TotalPayments is joined with the clients table on the client_id column.

• This allows us to add client details (first_name and last_name) to the total payment data.

This query works because:

1. It separates the logic into a reusable CTE (TotalPayments) to calculate total payments for each client.
2. It joins the CTE with the clients table to include client details.
3. It filters aggregated results using WHERE after the aggregation is done in the CTE.

Challenge Time

1. Create a view called policy_summary that summarizes the total premium paid for each policy type. Include columns for policy_type, total_policies, and total_premium.

2. Write a query that uses a CTE to calculate:

• The total number of claims per policy type.
• The total amount of claim settlements (from claims) per policy type where the status is 'Settled'.
• Use the CTE result to generate a final output of policy_type, total_claims, and total_claim_amount.

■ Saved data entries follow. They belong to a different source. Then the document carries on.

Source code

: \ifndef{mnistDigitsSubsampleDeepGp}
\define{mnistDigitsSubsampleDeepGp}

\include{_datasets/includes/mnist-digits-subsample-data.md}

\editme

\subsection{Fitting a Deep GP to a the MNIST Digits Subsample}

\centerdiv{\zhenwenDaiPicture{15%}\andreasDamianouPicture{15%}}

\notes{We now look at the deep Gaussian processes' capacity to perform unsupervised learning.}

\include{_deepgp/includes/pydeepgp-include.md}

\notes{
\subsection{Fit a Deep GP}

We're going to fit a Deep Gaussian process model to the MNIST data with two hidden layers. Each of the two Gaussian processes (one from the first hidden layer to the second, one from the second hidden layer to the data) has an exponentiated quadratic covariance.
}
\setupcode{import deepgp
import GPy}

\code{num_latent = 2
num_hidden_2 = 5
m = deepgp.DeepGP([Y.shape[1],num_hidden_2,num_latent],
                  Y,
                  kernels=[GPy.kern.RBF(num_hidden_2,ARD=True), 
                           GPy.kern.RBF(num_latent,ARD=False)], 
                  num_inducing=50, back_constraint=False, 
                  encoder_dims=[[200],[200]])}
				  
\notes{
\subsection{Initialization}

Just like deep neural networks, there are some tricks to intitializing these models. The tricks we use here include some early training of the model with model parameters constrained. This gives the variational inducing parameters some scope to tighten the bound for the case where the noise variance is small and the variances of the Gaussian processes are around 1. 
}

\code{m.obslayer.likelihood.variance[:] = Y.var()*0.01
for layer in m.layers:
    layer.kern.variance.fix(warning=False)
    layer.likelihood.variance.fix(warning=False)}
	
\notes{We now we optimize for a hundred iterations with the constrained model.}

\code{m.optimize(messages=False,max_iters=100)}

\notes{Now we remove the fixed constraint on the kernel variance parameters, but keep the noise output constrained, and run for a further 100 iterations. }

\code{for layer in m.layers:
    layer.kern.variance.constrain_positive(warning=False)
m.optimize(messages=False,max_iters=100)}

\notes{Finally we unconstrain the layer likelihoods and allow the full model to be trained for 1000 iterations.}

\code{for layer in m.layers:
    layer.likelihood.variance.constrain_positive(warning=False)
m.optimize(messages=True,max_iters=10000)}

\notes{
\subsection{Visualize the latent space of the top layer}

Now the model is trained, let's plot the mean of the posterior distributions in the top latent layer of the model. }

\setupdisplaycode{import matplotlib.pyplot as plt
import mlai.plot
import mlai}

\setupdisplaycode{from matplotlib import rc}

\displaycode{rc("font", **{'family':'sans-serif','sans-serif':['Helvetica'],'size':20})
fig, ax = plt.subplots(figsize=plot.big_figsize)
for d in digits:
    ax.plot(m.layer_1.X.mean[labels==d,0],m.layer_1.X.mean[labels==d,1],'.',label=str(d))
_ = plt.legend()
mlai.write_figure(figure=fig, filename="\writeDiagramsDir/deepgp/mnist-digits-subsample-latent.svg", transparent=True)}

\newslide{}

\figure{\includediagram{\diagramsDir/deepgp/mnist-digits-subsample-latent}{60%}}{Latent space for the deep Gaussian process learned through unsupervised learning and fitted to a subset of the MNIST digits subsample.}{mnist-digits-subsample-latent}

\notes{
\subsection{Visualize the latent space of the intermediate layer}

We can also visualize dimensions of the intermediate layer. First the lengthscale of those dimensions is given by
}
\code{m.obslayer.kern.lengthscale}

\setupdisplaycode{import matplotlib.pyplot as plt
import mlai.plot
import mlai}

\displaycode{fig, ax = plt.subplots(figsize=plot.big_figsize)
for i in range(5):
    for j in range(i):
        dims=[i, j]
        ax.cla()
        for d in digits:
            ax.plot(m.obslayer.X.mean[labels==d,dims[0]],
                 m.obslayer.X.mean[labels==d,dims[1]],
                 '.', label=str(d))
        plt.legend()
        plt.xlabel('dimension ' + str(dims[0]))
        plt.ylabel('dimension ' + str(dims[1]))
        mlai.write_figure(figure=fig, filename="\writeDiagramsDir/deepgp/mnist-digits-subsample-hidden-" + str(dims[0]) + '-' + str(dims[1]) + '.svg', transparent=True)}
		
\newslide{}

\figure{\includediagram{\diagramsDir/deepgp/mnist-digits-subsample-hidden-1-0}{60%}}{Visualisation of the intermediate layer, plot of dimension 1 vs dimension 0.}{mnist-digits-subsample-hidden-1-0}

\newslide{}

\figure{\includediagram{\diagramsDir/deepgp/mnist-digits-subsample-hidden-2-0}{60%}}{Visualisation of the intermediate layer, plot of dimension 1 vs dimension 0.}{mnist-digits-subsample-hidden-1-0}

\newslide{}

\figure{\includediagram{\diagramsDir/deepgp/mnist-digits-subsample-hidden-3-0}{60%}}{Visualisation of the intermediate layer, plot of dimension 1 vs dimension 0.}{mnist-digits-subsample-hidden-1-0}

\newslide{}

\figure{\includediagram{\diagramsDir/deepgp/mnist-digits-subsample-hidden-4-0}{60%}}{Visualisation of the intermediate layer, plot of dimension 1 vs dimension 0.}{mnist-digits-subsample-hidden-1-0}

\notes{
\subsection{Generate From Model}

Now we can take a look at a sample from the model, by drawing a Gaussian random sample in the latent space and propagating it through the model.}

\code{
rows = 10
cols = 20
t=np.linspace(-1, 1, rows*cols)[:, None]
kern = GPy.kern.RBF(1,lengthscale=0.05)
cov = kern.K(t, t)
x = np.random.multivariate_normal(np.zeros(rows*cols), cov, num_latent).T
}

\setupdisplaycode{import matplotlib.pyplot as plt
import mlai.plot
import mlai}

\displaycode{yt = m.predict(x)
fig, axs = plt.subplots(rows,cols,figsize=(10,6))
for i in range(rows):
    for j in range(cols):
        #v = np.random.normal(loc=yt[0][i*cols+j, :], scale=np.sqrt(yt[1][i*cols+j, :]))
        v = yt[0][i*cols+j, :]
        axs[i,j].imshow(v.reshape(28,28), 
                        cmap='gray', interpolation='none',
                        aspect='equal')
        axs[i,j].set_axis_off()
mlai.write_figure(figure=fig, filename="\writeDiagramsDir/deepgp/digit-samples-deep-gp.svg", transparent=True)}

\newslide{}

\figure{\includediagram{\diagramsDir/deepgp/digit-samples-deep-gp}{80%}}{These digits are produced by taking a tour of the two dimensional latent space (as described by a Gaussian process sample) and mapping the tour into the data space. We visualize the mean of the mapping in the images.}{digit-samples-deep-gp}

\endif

3. Create a temporary table that stores:

• All clients who have active policies (i.e., end_date is in the future).
• Write a query using this temporary table to get the list of clients with their policies, ordered by the policy end date.

4. Write a query that:

• Retrieves all policy payments (from payments) and claim settlements (from claims where status is 'Settled').
• Use UNION for policy payments and claim settlements where the amounts are the same.
• Use UNION ALL for all other records.